ACTION ITEM>
Taking each line of the records in turn, count those containing "been" and report only the number.

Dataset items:
-- Opening Marker --

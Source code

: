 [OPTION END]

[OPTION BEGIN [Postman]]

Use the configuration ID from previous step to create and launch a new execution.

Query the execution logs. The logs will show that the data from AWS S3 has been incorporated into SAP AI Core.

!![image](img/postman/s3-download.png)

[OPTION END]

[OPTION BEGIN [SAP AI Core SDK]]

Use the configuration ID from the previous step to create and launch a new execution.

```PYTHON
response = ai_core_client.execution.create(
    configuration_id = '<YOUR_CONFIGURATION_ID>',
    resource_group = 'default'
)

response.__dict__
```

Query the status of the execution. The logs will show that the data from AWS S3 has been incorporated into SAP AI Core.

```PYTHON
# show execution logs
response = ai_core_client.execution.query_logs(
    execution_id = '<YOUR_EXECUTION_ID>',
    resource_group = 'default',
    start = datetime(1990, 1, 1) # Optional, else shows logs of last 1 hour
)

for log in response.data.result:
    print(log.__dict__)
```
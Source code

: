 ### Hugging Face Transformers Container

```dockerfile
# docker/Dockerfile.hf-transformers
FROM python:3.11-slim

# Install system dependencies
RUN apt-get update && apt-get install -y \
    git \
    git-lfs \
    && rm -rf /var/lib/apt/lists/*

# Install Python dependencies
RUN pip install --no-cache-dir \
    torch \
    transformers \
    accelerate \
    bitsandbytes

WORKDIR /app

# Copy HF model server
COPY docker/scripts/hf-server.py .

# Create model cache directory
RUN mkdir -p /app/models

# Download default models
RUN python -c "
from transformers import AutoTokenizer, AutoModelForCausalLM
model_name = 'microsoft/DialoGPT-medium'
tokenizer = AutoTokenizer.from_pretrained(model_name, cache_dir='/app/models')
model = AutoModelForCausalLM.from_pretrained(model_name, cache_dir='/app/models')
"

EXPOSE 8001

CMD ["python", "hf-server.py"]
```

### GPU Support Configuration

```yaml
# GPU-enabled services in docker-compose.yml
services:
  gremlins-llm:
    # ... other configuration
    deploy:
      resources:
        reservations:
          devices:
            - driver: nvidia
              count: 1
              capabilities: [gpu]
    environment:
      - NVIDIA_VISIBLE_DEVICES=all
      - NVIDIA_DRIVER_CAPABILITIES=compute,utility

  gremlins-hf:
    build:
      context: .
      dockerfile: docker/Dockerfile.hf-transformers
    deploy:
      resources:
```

-- Closing Marker --

ANSWER BELOW>
2